■ What is needed
Reproduce verbatim the lines of the material below, starting at the line with "system of living" and ending at the line with "The nerve cell, or", both inclusive; skip the rest.

■ Data
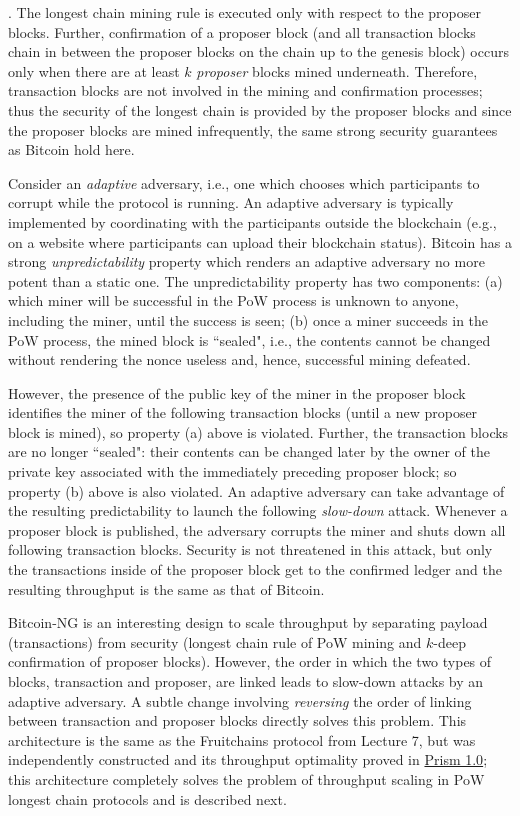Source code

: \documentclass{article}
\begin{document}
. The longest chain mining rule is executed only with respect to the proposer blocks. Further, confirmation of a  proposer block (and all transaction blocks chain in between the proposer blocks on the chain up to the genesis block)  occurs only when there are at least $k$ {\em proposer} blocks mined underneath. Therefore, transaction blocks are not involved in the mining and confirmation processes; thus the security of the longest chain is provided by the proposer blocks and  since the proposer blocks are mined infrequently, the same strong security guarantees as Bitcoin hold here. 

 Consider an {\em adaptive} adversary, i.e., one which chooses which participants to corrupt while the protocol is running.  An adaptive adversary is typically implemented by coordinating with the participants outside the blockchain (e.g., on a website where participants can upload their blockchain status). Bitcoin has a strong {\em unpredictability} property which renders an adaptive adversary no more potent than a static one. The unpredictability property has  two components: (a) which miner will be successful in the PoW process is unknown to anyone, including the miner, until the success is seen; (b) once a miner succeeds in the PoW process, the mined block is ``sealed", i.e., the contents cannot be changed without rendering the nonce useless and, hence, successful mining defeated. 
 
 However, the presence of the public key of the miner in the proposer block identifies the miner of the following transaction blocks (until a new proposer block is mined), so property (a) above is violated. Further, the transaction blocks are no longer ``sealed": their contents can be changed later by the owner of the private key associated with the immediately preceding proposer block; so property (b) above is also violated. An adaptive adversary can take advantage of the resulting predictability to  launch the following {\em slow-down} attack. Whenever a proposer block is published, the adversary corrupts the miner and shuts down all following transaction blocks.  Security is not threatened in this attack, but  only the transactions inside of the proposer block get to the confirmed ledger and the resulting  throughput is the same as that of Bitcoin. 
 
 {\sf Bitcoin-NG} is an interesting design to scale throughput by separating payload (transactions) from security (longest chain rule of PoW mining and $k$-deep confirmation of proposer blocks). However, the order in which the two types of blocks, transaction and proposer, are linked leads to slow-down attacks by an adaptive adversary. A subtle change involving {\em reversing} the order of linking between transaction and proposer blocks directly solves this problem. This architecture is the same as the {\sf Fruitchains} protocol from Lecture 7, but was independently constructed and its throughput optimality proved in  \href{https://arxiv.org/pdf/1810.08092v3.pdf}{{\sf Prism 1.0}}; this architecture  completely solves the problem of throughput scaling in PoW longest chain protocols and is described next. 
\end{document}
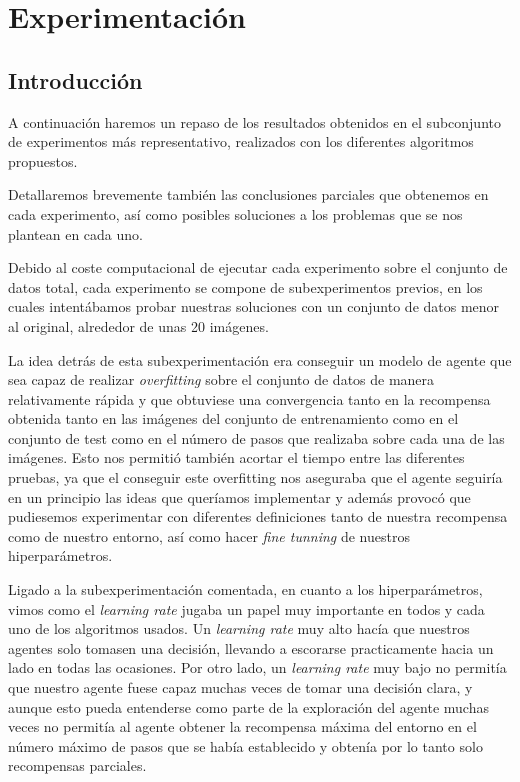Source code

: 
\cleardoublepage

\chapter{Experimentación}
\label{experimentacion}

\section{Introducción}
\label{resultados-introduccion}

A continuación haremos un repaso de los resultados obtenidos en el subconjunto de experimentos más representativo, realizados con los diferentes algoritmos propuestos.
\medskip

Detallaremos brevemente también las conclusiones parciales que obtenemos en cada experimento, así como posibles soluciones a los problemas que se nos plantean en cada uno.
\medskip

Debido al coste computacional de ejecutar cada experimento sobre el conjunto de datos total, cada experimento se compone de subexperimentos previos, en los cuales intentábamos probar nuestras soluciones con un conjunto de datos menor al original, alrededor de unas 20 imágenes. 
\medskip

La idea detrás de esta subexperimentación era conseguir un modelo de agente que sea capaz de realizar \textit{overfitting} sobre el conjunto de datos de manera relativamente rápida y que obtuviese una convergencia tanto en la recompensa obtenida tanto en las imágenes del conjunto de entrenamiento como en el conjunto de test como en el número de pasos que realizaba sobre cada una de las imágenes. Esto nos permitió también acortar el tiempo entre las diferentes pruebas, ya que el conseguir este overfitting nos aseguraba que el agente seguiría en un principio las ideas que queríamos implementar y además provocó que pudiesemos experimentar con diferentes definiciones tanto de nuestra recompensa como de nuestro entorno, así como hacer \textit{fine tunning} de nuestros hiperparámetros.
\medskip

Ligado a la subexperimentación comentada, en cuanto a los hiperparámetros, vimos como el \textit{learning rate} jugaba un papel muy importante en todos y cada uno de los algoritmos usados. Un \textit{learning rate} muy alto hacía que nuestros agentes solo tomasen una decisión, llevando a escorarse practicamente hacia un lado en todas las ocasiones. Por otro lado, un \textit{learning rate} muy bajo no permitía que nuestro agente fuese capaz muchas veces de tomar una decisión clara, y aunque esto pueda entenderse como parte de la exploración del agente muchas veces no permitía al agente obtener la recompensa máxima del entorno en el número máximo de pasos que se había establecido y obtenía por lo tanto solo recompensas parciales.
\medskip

---

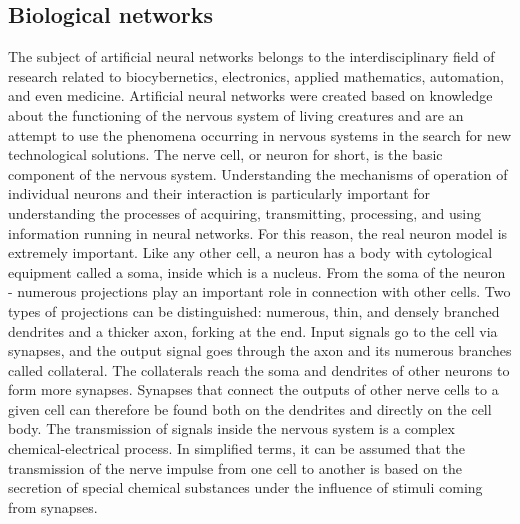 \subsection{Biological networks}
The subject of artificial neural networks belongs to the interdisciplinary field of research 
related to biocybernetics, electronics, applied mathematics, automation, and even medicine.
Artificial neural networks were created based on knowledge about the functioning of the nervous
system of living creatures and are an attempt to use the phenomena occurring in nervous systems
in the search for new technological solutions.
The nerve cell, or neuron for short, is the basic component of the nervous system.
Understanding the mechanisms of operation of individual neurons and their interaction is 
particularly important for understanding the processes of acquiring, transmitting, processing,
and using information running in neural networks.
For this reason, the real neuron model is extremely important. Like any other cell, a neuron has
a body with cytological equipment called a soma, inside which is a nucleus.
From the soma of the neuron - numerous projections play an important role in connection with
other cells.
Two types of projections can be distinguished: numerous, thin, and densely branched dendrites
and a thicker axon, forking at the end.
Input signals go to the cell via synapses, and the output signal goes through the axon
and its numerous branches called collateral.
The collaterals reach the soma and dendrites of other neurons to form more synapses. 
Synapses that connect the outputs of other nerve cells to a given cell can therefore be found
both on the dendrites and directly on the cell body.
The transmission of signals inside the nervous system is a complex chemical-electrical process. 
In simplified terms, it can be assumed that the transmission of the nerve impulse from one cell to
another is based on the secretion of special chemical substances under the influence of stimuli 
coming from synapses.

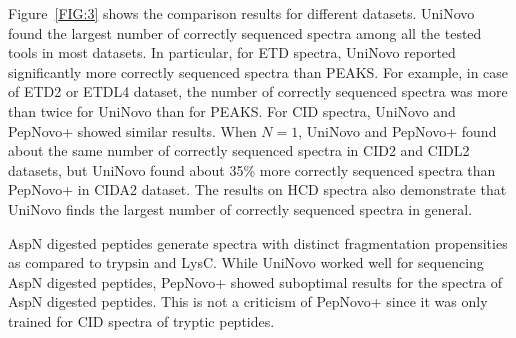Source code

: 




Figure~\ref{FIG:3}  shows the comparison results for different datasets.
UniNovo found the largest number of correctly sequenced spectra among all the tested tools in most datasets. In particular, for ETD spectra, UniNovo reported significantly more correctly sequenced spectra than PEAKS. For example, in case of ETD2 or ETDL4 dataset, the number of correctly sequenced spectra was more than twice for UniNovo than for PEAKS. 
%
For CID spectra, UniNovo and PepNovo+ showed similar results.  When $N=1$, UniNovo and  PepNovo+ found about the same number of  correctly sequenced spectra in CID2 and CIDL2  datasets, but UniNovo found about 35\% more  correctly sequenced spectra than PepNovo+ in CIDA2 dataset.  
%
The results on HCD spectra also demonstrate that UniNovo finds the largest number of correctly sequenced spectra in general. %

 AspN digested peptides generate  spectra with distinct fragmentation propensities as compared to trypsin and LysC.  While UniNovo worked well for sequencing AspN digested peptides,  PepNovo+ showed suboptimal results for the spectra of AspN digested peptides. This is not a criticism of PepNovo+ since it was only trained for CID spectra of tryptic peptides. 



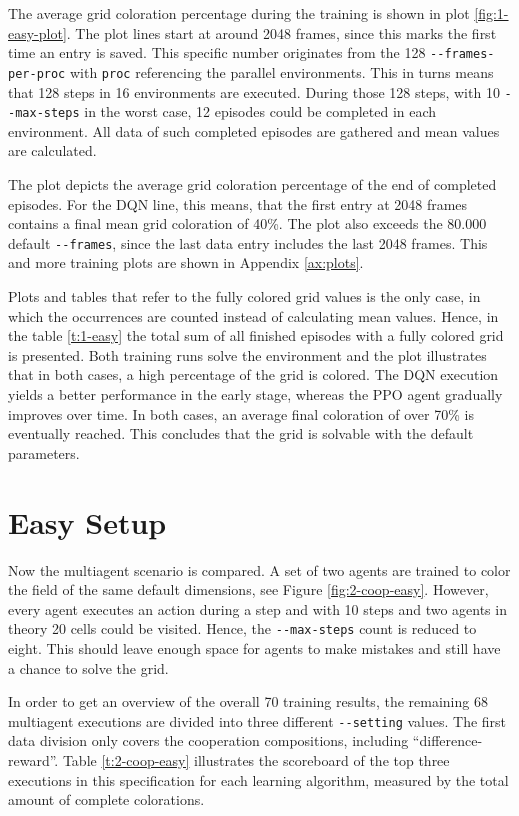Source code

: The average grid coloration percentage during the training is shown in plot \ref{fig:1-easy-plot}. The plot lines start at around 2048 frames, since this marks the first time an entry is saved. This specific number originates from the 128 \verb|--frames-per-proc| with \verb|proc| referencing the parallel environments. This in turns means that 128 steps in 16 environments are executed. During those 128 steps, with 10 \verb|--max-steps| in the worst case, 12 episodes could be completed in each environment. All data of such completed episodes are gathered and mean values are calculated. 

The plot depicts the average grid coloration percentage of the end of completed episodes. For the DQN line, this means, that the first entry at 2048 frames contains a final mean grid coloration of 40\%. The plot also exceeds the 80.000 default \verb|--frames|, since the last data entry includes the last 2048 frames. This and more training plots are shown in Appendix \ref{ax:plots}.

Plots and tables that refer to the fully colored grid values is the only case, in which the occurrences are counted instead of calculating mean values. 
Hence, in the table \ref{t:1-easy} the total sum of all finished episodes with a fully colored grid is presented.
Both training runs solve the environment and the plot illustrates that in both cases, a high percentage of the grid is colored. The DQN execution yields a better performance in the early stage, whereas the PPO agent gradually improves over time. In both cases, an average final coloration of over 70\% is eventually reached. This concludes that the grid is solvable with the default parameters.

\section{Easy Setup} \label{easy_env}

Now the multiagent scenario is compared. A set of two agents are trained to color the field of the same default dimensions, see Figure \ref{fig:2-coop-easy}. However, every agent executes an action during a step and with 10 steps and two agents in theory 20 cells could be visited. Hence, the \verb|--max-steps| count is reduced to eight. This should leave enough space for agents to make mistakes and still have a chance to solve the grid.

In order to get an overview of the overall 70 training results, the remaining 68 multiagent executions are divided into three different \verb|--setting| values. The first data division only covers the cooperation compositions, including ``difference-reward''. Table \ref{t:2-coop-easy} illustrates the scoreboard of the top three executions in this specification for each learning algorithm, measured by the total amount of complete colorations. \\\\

■ Exercise answer
system of living creatures and are an attempt to use the phenomena occurring in nervous systems
in the search for new technological solutions.
The nerve cell, or neuron for short, is the basic component of the nervous system.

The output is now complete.